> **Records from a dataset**
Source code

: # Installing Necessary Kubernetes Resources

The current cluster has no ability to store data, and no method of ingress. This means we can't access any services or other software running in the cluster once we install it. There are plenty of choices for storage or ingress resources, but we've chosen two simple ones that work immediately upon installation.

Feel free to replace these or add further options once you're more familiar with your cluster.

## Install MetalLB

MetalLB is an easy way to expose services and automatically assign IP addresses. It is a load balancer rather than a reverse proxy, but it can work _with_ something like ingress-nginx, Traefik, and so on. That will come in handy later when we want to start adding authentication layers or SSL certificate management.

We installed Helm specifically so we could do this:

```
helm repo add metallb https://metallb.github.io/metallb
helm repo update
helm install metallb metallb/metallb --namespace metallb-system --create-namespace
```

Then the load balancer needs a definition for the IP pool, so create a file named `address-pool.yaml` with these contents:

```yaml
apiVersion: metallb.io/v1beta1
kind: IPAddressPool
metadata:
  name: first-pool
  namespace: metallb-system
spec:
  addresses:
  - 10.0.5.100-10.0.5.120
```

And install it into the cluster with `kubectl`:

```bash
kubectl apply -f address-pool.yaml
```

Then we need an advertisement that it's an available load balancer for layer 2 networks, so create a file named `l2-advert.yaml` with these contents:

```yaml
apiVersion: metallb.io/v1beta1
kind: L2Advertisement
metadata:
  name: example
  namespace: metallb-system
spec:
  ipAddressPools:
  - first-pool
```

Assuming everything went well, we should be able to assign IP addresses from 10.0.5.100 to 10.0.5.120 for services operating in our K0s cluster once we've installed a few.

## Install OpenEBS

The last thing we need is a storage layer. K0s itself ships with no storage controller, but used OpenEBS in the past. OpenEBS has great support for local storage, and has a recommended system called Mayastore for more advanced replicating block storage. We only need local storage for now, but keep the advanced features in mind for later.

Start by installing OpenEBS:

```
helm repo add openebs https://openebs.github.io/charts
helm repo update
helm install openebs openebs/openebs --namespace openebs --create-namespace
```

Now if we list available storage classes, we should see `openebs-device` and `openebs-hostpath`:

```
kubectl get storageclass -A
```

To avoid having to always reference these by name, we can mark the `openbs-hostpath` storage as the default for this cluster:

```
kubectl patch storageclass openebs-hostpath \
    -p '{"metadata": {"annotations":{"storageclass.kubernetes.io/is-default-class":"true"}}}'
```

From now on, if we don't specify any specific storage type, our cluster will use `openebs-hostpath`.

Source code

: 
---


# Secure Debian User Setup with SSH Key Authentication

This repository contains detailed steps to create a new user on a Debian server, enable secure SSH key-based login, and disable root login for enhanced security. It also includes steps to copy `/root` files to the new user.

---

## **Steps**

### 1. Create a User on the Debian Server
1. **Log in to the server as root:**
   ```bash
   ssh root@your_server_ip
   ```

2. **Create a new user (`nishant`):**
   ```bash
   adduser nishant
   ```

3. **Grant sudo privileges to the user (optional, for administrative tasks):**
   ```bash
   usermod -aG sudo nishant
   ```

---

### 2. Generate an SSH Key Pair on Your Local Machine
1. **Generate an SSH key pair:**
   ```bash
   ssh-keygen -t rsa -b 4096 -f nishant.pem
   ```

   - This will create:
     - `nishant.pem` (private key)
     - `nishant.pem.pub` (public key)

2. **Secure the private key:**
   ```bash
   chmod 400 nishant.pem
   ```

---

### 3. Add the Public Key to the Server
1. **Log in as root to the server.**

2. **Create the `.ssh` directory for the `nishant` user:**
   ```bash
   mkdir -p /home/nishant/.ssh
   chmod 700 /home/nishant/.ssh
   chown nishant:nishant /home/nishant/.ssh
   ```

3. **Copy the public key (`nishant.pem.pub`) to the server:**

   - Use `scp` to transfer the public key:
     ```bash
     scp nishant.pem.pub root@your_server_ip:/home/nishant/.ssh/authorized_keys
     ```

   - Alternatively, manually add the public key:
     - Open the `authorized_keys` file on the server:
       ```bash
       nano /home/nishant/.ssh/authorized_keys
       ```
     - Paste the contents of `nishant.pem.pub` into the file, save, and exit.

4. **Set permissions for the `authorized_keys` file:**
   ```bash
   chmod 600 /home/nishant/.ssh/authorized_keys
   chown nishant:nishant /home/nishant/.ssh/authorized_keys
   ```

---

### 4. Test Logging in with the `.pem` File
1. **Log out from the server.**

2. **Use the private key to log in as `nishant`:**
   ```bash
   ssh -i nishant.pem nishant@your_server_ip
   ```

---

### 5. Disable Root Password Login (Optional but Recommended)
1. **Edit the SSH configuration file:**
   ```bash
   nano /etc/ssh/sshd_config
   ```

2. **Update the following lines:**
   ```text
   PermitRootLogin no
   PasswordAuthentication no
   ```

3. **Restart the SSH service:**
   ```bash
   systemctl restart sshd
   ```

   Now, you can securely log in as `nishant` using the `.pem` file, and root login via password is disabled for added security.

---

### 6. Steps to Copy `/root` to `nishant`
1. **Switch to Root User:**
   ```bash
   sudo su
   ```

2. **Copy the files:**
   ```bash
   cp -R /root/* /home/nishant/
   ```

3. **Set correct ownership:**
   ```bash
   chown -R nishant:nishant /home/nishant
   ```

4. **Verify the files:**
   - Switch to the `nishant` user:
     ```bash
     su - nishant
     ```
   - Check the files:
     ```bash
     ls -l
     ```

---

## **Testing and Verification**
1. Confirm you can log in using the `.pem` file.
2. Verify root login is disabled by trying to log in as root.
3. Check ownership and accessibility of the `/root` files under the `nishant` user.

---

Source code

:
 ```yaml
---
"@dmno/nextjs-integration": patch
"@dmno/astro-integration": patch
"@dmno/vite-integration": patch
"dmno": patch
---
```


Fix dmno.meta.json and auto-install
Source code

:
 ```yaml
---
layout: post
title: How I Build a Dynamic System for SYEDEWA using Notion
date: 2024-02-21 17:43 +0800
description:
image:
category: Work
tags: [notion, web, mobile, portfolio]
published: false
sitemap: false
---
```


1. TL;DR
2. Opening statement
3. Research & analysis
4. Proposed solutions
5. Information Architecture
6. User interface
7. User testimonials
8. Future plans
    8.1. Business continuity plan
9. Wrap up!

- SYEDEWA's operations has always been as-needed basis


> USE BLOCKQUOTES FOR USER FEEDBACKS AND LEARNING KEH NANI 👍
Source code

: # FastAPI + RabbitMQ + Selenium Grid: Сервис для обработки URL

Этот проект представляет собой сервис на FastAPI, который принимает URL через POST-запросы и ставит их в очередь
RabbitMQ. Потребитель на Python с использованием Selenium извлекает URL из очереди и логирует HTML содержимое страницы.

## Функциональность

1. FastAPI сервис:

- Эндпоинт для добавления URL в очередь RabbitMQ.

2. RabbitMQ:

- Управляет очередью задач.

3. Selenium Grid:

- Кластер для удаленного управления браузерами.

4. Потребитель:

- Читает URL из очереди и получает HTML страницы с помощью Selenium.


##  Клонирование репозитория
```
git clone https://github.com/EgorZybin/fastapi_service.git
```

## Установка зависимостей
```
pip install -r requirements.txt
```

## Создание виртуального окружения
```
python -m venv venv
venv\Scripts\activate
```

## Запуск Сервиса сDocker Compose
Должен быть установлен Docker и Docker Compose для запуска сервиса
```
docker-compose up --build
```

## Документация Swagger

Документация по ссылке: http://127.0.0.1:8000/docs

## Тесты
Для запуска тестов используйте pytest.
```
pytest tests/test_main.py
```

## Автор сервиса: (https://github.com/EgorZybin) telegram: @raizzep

> **Directions for this task**
Which lines of the data above contain "storageclass"? Copy each one.

> **Result of the exercise**
kubectl get storageclass -A
kubectl patch storageclass openebs-hostpath \
    -p '{"metadata": {"annotations":{"storageclass.kubernetes.io/is-default-class":"true"}}}'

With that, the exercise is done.